Pictures paired with source code:
=-=-=-=-=
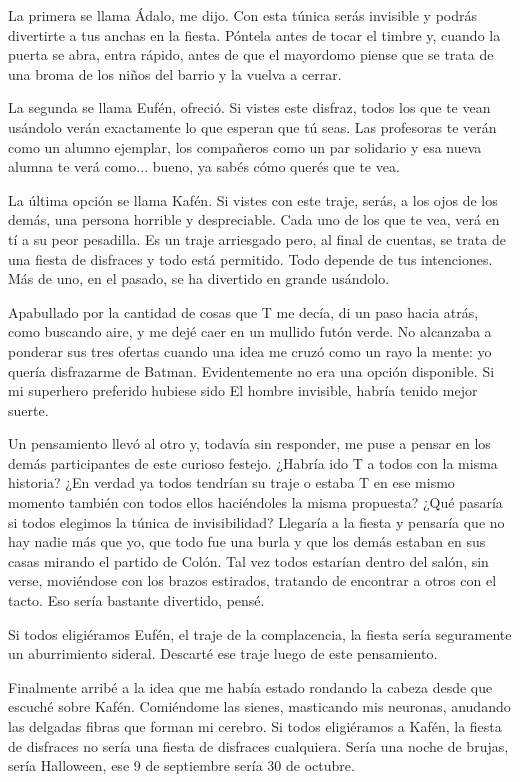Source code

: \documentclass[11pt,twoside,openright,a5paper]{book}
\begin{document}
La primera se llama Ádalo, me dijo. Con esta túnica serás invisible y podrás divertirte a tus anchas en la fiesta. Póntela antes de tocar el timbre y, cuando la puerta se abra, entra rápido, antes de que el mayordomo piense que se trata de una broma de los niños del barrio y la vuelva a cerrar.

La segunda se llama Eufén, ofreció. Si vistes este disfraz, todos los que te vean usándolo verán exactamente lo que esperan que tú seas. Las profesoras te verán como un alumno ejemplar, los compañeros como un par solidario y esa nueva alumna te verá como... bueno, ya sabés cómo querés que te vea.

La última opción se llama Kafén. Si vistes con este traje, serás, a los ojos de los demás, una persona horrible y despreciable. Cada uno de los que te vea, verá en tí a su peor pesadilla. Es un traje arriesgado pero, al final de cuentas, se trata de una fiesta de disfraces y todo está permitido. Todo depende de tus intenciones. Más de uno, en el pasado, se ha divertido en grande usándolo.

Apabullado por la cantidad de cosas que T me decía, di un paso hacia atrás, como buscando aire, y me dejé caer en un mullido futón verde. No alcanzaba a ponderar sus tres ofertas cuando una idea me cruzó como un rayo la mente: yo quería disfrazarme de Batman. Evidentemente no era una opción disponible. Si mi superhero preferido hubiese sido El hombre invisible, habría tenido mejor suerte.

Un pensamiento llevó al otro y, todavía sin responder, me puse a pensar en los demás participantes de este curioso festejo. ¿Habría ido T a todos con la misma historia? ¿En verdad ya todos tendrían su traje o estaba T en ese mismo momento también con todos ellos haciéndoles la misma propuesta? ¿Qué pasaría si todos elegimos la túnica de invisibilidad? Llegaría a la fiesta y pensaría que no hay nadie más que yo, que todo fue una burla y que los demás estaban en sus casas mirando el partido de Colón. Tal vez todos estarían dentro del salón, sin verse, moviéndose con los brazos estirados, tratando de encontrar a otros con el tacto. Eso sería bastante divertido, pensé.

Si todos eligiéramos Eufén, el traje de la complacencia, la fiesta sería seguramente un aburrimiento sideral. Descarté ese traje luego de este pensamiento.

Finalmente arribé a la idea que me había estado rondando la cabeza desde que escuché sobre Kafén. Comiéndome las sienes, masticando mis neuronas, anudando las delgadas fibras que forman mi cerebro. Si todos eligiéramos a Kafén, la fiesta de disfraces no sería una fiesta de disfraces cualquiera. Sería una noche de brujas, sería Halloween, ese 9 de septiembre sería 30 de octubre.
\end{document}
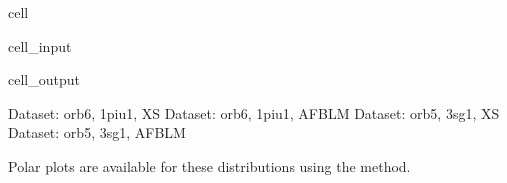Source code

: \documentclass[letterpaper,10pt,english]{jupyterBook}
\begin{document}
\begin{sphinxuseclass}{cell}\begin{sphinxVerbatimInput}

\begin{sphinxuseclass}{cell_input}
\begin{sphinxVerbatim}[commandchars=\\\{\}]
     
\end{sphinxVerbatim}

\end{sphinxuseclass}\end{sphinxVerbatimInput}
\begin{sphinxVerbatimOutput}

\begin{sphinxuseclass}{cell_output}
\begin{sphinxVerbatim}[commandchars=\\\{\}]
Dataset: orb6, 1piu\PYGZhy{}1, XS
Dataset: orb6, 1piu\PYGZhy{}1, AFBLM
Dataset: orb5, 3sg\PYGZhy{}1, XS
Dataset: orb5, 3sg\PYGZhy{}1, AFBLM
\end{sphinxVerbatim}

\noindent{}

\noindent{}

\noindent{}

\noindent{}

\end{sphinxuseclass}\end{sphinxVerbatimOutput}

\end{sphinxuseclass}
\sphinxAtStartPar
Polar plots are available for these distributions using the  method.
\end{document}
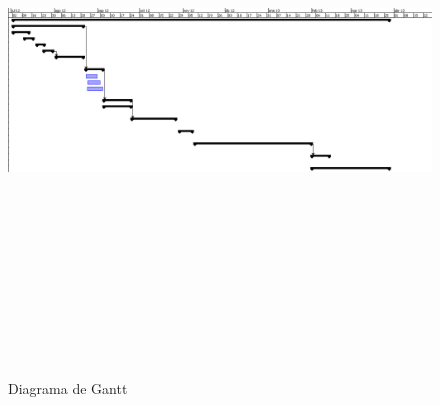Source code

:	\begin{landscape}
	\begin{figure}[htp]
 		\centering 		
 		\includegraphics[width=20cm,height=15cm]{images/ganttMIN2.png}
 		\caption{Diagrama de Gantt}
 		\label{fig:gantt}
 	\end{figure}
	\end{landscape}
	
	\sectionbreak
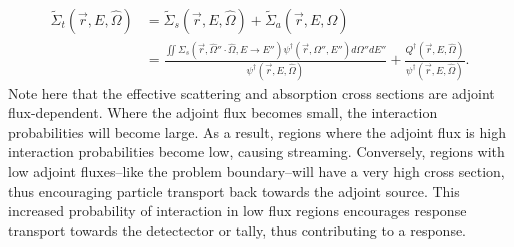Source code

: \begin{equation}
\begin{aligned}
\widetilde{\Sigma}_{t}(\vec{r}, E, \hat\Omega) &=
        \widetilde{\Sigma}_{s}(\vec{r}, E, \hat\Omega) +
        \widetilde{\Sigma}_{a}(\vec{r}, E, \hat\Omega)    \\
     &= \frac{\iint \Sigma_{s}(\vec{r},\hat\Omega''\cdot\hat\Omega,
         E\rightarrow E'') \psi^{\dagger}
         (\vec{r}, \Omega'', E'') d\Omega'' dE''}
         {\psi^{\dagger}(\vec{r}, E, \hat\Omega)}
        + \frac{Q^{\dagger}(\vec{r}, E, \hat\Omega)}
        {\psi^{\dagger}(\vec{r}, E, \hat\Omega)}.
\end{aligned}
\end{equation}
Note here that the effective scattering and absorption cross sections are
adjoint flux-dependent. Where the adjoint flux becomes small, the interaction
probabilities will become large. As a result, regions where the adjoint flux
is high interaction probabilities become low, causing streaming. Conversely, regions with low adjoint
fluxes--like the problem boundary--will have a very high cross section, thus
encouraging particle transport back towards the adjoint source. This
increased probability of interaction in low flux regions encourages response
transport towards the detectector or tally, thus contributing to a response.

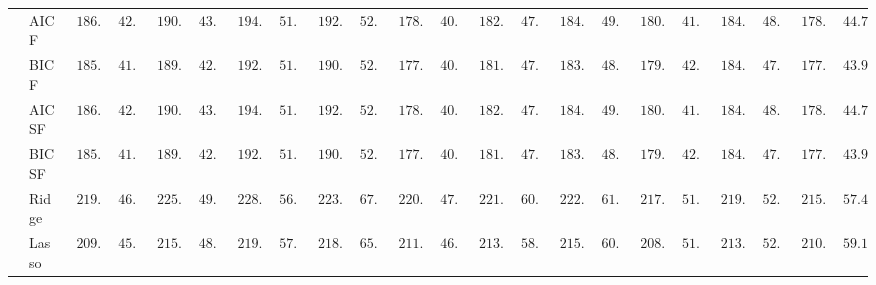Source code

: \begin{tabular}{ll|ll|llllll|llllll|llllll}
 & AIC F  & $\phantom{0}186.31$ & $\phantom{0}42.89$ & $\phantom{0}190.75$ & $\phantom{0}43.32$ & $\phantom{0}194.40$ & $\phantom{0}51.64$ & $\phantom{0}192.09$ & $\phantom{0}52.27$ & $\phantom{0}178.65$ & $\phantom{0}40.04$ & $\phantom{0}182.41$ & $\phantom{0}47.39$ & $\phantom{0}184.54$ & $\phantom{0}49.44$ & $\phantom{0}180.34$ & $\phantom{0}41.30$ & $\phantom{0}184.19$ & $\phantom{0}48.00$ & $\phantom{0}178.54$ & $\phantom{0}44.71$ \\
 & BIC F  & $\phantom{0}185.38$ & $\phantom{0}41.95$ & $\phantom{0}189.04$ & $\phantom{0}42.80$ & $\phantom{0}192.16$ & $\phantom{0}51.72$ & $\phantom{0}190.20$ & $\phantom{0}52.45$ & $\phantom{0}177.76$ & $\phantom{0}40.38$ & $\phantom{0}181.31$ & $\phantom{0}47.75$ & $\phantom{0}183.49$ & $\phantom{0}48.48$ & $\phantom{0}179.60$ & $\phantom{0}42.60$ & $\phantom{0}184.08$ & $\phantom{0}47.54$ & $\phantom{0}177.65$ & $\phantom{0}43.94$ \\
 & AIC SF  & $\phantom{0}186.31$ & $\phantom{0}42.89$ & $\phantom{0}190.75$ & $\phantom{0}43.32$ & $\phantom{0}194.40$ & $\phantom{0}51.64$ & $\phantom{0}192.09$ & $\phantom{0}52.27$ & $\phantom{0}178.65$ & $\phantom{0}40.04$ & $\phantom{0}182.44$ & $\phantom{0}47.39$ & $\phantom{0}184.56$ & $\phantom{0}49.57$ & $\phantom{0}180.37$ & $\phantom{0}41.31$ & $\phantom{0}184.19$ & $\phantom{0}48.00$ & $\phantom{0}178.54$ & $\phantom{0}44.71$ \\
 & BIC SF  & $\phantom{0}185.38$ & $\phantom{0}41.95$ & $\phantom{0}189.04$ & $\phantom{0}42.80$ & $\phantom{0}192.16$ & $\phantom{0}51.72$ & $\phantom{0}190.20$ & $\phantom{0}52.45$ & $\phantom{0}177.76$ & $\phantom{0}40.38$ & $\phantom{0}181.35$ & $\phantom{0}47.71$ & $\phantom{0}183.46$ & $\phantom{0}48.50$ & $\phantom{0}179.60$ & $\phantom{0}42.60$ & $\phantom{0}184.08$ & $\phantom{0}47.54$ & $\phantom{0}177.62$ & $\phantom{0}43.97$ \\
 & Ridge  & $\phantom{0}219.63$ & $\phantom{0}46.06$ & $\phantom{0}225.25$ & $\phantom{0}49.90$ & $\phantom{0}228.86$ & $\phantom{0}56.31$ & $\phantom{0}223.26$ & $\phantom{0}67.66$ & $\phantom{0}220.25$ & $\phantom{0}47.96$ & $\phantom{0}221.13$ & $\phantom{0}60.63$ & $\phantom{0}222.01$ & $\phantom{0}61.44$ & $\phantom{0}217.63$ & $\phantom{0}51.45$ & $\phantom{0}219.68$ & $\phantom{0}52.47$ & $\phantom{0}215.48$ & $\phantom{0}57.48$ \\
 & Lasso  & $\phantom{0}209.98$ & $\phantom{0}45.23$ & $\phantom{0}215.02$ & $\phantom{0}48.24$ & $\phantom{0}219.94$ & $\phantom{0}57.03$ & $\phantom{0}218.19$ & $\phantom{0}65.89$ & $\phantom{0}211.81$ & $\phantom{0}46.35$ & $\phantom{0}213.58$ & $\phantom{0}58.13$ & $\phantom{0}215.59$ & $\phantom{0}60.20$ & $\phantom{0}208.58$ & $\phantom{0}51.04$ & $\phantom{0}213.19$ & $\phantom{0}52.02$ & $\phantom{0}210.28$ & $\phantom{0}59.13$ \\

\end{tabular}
=-=-=-=-=
▶ **The task**: Each line above with the word "invisible" needs to be copied.

▶ **Answer for this exercise**:
La primera se llama Ádalo, me dijo. Con esta túnica serás invisible y podrás divertirte a tus anchas en la fiesta. Póntela antes de tocar el timbre y, cuando la puerta se abra, entra rápido, antes de que el mayordomo piense que se trata de una broma de los niños del barrio y la vuelva a cerrar.
Apabullado por la cantidad de cosas que T me decía, di un paso hacia atrás, como buscando aire, y me dejé caer en un mullido futón verde. No alcanzaba a ponderar sus tres ofertas cuando una idea me cruzó como un rayo la mente: yo quería disfrazarme de Batman. Evidentemente no era una opción disponible. Si mi superhero preferido hubiese sido El hombre invisible, habría tenido mejor suerte.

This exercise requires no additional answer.